When the grand ‘Make in India’ initiative flagged by Prime Minister Modi already suffering negative reviews, might get shown further backseat by none other another major GoI financial drive, the GST, says industry players in electronics. And how does it happen?
Anwar Shirpurwala, Executive Director, Manufacturers’ Association for Information Technology (MAIT), expressed concern over tax slabs under GST regime related to printers, copiers, mobile devices, monitors and data cables. MAIT said that although GST has reduced the number of taxes, the rates in some cases make it cheaper for importers than for smaller companies manufacturing in the country. Interestingly this sounds like a hindrance to the government’s goal to achieve zero imports in electronics by 2020.

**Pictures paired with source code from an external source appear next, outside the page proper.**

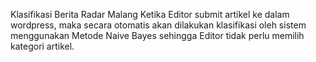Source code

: Klasifikasi Berita Radar Malang
Ketika Editor submit artikel ke dalam wordpress, maka secara otomatis akan dilakukan klasifikasi oleh sistem menggunakan Metode Naive Bayes sehingga Editor tidak perlu memilih kategori artikel.

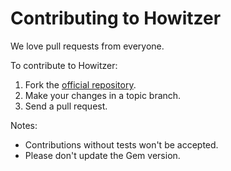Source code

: # Contributing to Howitzer

We love pull requests from everyone.

To contribute to Howitzer:

1. Fork the [official repository](https://github.com/strongqa/howitzer/tree/master).
2. Make your changes in a topic branch.
3. Send a pull request.

Notes:

* Contributions without tests won't be accepted.
* Please don't update the Gem version.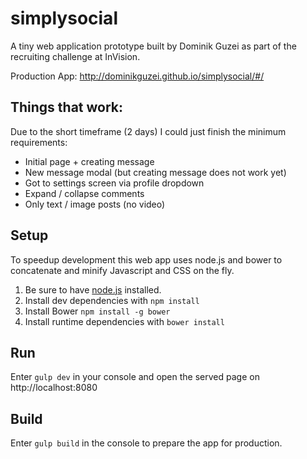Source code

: simplysocial
============
A tiny web application prototype built by Dominik Guzei as part of the
recruiting challenge at InVision.

Production App: http://dominikguzei.github.io/simplysocial/#/

Things that work:
-----------------
Due to the short timeframe (2 days) I could just finish the minimum requirements:

* Initial page + creating message
* New message modal (but creating message does not work yet)
* Got to settings screen via profile dropdown
* Expand / collapse comments
* Only text / image posts (no video)

Setup
-----
To speedup development this web app uses node.js and bower to concatenate
and minify Javascript and CSS on the fly.

1. Be sure to have [node.js](https://nodejs.org/) installed.
2. Install dev dependencies with `npm install`
3. Install Bower `npm install -g bower`
3. Install runtime dependencies with `bower install`

Run
---
Enter `gulp dev` in your console and open the served page on http://localhost:8080

Build
-----
Enter `gulp build` in the console to prepare the app for production.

For example, the pre-assembled desktops are charged at 18% but standalone monitors that are mostly manufactured in the country are charged at 28%. “All IT products should be in one slab. Desktop computers are imported into India at zero percent and have been put at 18% GST and if you compare it with local company which manufactures a monitor or buys monitor and CPU locally to integrate and sell in India, there would be a clear difference of price. Government should look into this anomaly,” Shipurwala said
He added that considering the importance of IT in government projects, it would be better if all IT goods, as described under the IT act, are subjected to a rate of 18% GST which would help local manufacturers build products and contribute to the cause of Digital India. “Make in India is a landmark initiative but it still needs concrete policies to lessen the burden of imports.”

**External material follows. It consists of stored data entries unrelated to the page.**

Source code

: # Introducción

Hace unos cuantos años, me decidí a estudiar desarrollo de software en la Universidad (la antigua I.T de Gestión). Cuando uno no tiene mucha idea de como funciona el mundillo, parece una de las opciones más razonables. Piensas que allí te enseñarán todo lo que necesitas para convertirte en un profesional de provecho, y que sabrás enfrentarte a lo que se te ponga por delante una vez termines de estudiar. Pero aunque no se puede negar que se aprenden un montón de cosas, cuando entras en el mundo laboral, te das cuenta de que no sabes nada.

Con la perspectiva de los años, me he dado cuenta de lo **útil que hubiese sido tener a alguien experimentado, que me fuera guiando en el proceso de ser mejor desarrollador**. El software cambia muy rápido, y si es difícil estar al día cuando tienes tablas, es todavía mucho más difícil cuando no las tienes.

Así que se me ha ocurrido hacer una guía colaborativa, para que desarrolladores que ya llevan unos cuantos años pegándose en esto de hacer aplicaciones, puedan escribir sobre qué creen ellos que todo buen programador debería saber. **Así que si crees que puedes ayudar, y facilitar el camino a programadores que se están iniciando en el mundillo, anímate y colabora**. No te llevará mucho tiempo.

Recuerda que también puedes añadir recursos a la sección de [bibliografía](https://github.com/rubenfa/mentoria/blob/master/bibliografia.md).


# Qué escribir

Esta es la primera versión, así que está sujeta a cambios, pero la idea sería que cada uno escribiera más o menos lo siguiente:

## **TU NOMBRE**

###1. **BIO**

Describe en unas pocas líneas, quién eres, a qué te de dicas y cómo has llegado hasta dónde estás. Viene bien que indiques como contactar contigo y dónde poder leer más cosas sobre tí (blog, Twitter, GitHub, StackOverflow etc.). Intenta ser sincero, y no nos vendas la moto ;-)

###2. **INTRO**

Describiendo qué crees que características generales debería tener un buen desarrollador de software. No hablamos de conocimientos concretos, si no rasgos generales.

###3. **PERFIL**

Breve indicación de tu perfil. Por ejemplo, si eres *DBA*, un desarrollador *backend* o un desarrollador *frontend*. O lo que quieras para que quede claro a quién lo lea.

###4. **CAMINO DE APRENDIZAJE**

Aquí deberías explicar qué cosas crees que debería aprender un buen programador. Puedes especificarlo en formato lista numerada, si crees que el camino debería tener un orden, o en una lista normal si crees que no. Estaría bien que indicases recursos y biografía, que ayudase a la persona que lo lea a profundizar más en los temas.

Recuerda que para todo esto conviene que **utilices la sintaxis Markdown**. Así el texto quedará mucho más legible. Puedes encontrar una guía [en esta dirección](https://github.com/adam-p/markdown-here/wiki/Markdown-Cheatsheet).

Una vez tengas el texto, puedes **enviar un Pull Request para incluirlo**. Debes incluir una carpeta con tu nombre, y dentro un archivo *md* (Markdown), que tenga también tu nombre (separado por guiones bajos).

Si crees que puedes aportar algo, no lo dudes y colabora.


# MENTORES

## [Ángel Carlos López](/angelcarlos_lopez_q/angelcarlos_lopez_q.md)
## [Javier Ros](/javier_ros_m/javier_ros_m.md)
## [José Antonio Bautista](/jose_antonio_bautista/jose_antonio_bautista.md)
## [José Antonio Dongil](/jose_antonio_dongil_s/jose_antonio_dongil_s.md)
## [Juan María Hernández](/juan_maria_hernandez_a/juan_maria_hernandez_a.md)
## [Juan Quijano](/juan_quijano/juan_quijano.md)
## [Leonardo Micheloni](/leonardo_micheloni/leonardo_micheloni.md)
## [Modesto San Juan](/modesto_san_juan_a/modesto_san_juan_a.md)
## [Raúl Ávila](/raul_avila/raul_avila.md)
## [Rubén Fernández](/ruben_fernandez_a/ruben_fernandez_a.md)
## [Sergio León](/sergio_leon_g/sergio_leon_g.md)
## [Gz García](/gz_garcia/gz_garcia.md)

According to a Gartner Inc. report, IT spending in the Indian government sector is projected to reach $8.5 billion in 2018, an increase of 8.9 percent from 2017 estimated spending of $7.8 billion.

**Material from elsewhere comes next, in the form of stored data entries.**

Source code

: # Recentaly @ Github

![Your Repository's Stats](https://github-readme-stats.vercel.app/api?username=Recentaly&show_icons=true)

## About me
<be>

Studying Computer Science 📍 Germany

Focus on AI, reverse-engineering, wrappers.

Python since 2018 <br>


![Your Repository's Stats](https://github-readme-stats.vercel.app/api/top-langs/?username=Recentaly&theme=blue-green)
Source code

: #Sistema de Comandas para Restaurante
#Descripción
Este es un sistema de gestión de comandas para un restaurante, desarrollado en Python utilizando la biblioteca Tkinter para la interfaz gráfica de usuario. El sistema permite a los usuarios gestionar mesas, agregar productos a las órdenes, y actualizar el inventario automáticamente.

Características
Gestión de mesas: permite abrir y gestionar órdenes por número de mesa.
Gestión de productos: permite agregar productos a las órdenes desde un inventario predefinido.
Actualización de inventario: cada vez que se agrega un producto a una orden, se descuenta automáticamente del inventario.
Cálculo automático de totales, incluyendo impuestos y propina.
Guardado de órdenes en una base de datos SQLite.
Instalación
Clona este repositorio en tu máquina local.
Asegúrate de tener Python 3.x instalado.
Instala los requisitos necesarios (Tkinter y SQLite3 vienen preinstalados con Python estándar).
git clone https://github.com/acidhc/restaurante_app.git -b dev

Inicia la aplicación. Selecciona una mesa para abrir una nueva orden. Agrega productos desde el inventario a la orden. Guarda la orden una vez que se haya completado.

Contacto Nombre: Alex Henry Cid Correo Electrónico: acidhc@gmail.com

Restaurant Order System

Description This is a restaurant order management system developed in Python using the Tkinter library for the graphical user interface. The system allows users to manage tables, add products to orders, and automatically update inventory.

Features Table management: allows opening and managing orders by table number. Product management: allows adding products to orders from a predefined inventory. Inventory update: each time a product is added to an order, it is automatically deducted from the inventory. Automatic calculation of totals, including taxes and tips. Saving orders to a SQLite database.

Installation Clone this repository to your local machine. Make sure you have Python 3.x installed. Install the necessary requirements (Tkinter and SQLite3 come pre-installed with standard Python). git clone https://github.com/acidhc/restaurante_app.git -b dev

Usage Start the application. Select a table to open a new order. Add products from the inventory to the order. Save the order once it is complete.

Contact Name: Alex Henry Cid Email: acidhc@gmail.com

Spending on devices, which includes printers/copiers/MFPs, mobile devices, PCs, and tablets, is estimated to see the highest growth in 2017, with an increase in spending by nearly 21 percent to reach $1 billion,” said Moutusi Sau, principal research analyst at Gartner. “This will further increase by another 9.4 percent to reach $1.1 billion in 2018.”
Chandrahas Panigrahi, Consumer Business Head, Acer, said on a similar note, that, even though taxation has been made hassle-free post-GST across India, it would be a futile effort for the Indian hardware industry unless all IT products are put in one rate tax slab. Rahul Agarwal, CEO, Lenovo India said that a single tax slab would increase the ease of doing business factor for all organisations like them.
However, analyst agencies like Aranca, IDC, and KPMG differs on this stating that the overall impact of GST on hardcopy peripherals had been positive. Nishant Bansal, Associate Research Manager, at IDC India pointed out that accounting governance created by GST implementation, which requires businesses to maintain copies of electronic invoices to claim GST refund, largely contributed to the market growth in 2017 Q3.